Investors need to be accounting for adaptation alongside mitigation, IIGCC says.
The Institutional Investors Group on Climate Change (IIGCC) is developing an investor framework to help asset owners and managers measure and improve the climate resilience of their investments.
The European membership body for investor collaboration on climate change has published a discussion paper to support the development of its planned Climate Resilience Investment Framework (CRIF), which will introduce guidelines for addressing asset, portfolio and systemic risks posed by the physical impacts of climate change.
The framework structure will cover governance and strategy, targets and objectives, strategic asset allocation, asset class alignment, and policy advocacy and market engagement.
“It can be hard for an investor to understand how significant the changing climate is on an investment portfolio or spot the investment opportunities which can help build resilience,” said Marion Maloney, Co-Lead of IIGCC’s Adaptation and Resilience Working Group and Head of Responsible Investment and Governance at the Environment Agency Pension Fund.
“I hope IIGCC’s CRIF is the impetus for wider action across the investment community and that together we can help build a clean and climate resilient future.”
The discussion paper said that there has been a welcome increase in investor commitments to mitigating the impacts of climate change in investments, most notably through decarbonisation targets, but noted slower progress on understanding and investing in climate resilience.
A group of investors representing US$10 trillion in assets called on companies to identify and respond to physical climate risks last year. Global climate resilience financing will need to reach US$300 billion per year by 2030 and US$500 billion a year by 2050, according to a 2021 UN Environment Programme report.
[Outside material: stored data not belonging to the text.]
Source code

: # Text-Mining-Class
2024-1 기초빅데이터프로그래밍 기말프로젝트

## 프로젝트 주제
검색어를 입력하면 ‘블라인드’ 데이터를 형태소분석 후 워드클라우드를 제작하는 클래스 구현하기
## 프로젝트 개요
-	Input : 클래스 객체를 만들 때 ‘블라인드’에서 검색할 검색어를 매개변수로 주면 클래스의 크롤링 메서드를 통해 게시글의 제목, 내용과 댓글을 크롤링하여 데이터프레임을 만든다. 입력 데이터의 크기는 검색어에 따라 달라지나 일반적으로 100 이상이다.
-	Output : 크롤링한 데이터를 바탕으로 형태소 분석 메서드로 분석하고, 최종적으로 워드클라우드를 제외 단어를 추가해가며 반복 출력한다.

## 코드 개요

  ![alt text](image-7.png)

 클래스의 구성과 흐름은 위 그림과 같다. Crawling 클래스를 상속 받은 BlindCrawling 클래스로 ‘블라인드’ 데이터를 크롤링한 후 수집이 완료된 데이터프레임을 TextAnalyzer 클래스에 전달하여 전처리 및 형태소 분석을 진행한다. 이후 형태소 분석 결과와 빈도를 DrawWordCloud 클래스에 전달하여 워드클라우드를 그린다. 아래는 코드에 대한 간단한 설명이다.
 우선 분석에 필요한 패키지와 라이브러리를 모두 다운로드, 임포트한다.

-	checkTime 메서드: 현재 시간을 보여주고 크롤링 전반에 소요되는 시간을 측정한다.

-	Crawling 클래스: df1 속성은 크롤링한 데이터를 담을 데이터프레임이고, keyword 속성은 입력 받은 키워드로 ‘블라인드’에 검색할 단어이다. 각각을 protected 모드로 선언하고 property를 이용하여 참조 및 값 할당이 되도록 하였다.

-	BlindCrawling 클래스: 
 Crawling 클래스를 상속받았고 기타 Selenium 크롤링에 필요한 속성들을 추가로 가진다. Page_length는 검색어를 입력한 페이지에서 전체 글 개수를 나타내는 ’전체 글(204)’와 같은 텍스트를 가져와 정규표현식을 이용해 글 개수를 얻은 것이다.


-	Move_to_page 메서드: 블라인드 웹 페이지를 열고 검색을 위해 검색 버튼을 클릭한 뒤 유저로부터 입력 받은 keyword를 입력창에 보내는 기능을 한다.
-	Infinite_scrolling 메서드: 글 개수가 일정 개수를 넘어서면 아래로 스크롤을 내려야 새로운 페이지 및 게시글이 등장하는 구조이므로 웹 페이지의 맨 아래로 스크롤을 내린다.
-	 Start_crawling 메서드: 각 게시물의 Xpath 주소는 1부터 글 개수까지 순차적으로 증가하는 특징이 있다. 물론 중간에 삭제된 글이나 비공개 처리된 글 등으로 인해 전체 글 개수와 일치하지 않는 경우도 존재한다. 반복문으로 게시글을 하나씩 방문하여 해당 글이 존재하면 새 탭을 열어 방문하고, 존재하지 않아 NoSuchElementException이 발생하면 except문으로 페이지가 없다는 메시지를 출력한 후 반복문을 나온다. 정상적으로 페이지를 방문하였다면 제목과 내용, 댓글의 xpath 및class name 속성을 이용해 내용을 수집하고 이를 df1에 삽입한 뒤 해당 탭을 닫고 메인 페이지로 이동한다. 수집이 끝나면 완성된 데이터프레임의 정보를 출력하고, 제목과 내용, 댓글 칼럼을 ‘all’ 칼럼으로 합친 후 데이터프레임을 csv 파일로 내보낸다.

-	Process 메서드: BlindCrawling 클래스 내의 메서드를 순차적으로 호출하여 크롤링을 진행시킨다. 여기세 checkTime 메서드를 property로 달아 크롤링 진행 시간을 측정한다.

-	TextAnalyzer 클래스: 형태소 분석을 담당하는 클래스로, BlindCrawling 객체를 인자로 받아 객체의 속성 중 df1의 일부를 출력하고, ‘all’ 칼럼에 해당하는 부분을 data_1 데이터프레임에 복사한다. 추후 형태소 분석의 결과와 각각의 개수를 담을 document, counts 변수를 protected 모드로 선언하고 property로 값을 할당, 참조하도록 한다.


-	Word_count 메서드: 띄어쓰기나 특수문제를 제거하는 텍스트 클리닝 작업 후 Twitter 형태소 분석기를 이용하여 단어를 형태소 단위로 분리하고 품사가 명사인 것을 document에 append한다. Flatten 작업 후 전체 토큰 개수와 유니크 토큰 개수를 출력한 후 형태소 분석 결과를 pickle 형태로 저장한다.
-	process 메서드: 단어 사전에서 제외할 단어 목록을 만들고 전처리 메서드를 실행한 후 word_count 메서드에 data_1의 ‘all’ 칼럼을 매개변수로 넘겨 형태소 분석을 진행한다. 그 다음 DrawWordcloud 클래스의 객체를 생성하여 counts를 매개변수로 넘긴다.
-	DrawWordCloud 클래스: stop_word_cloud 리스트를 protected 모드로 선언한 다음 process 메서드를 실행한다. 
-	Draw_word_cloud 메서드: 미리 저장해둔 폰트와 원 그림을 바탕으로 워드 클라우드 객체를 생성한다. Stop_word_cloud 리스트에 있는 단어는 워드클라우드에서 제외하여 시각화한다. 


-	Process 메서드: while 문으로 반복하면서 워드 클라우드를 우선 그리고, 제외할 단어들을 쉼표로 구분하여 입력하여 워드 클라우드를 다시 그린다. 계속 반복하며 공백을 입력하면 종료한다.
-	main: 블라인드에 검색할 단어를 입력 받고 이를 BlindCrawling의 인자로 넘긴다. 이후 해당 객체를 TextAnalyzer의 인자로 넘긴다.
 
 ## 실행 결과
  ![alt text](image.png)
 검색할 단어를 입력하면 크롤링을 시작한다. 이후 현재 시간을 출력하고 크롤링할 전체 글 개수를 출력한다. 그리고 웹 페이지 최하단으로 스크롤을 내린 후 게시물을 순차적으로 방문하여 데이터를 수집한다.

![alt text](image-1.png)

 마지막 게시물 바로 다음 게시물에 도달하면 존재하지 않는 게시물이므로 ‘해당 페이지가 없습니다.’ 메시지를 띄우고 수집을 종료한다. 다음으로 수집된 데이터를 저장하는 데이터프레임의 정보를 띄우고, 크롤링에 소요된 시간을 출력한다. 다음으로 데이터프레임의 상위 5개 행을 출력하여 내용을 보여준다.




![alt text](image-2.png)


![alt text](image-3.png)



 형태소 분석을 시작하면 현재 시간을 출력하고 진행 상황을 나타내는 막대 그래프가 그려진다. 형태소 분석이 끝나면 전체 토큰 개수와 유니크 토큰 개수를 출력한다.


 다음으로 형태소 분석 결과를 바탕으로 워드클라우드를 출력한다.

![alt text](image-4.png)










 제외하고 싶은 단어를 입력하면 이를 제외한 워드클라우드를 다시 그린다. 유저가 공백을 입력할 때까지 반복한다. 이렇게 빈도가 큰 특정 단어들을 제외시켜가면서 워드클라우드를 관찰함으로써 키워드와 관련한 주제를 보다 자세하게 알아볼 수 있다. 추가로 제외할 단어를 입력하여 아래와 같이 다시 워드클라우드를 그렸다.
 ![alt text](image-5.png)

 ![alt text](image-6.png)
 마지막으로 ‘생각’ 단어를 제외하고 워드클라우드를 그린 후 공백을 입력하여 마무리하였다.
Stakeholders can submit feedback to the discussion paper until 14 October. Following road testing of the initial recommendations, the IIGCC will release components of the framework “on an iterative basis” throughout 2023 and beyond.
The IIGCC has more than 375 members across 23 countries, collectively managing over €51 trillion in AUM.
Making new commitments
Subject to feedback, the CRIF will require investors to adopt a distinct set of new targets alongside their existing net zero commitments.
“There are important differences between net zero alignment and alignment with climate resilience objectives which will likely necessitate separate commitment vehicles,” the report said. “Net zero goals are quantitative, clear and pathway-reliant, whereas climate resilience goals are more process-based and context-specific. In addition, the data required for alignment with climate resilience objectives is more granular, location-specific and typically harder to obtain.”
Recognising that the physical risk and resilience data landscape is “nascent”, the discussion paper has proposed a range of indicators across the framework’s core themes, which can evolve into quantitative targets in the future.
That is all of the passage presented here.